Merci pour ce joli commentaire.
Et que notre belle France revive !
Balbino Katz, Merci ! Cet article est extraordinaire de précision , vous êtes vraiment très bon ! Chapeau Monsieur! Sans avoir lu Plenel vous transcrivez exactement le ressenti que j’ai de cet infame personnage.
Balbino , BRAVO ! Un texte excellent qui place leurs prédentants à leurs places.
C.A.D. Cette gauche visqueuse qui se veut recouvrir d’une santé dont personne n’a besoin.
J’aime !…
Y te quiero Balbino !
Très bien écrit et très bien brossé, ce portrait d’un dinosaure du j URSS ique.
Plenel est l’amuseur des technocrates, et il ne cesse de dire ce que ceux-ci utilisent comme propagande, d’aimer ce qu’ils veulent et de vouer aux Gémonies ce qu’ils veulent détruire.
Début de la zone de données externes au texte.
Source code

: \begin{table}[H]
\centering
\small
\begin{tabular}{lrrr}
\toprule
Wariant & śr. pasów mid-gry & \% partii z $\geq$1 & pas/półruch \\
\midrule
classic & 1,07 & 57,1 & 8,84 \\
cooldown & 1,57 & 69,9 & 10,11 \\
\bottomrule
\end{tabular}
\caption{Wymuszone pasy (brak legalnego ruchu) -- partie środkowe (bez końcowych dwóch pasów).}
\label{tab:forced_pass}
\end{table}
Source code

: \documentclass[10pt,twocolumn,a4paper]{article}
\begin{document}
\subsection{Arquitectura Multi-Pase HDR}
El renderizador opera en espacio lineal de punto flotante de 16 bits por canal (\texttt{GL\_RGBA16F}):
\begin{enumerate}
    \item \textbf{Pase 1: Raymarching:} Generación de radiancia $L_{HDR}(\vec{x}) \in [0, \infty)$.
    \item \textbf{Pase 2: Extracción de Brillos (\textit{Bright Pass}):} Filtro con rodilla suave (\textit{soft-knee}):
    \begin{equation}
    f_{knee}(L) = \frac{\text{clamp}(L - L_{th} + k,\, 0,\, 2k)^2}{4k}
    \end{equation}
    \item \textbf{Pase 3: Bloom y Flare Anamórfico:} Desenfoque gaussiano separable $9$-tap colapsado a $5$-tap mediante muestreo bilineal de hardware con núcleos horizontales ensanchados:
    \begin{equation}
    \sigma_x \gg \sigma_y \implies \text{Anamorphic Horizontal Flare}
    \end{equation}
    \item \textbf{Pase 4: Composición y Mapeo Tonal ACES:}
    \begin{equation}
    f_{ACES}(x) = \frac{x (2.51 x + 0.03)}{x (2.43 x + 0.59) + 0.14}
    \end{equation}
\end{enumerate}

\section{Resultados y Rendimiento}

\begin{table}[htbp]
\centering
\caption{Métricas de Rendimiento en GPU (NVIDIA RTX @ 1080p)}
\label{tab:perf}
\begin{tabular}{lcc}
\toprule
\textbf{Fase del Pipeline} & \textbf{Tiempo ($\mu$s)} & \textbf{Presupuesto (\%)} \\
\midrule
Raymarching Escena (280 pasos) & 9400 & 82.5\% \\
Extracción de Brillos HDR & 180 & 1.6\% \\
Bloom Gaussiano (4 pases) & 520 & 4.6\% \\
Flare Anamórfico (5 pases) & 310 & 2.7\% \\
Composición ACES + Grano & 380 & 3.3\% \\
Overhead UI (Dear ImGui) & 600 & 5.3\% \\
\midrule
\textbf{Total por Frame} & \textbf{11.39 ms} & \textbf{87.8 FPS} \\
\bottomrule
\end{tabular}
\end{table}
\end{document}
Pire, Plenel n’est qu’un écran de fumée, et ses incantations ne sont destinées qu’à capter l’attention en la détournant de ce qui importe.
Ce qui importe c’est que nous ne savons même pas que les dictateurs technocratiques ont installé des réseaux de suppléance permettant le maintien de leur pouvoir en cas de défaillance locale de leur emprise « traditionnelle » (entendez par emprise traditionnelle celle qui est en place depuis 1940) comme le réseau « smart cities » lequel autorise (et avec le soutien de l’ONu s’il vous plaît) des villes de ce réseau à faire appel à leurs contreparties pour réinstaurer « l’ordre technocratique » en cas de « troubles incontrôlés » (contingents de « policiers » envoyés en urgence vêtus des uniformes de la ville à mater, ouvriers et matériels pour construire des camps de concentration en un temps record etc.) https://www.weforum.org/impact/smart-cities-governance-alliance/ . Ces méthodes ont été employées avec succès dans bien des endroits en 2020 – 2021 mais l’ampleur du sursaut a empêché son usage en Europe.
Aussi le G20 a-t-il lancé une initiative de relance de ces réseaux de secours: https://www.consilium.europa.eu/media/60201/2022-11-16-g20-declaration-data.pdf
Les articles 1 à 18 de cette déclaration de novembre 2022 décrivent un état lamentable du monde (dont les auteurs se gardent de dire qu’ils en ont pris la charge depuis 80 ans) et instillent la peur en ce qui concerne les perspectives d’avenir selon eux impliquées par cet état décrit, les articles 19 à 23 sont des articles de police mondiale sur base de prétendue crise sanitaire, l’article 23 articule cet ensemble d’articles avec les articles 23 à 28 qui sont les articles programmant l’identité numérique de tous et la mise en place d’une police de la pensée et de la propagande à ce sujet, les articles 29 à 35 mettent en place le levier financier de la coercition et de « l’incitation » aux articles précédents, les articles 36 à 38 renforcent le carcan autour du commerce, l’article 39 rajoute l’aspect « gestion des ressources humaines » aux avantages de l’identité numérique, l’article 40 impose la migration comme suite logique de l’article précédent, les article 41 et 42 lient les points ci-dessus à la réussite de l’agenda 2030, les articles suivants reprennent les incantations servant de justification au libéralisme mondialisateur et à ses outils de police.
Précisément les mêmes principes incantatoires que ceux de Plénel mais sur un autre registre, celui des arguments opposables dans les arènes diplomatiques et judiciaires.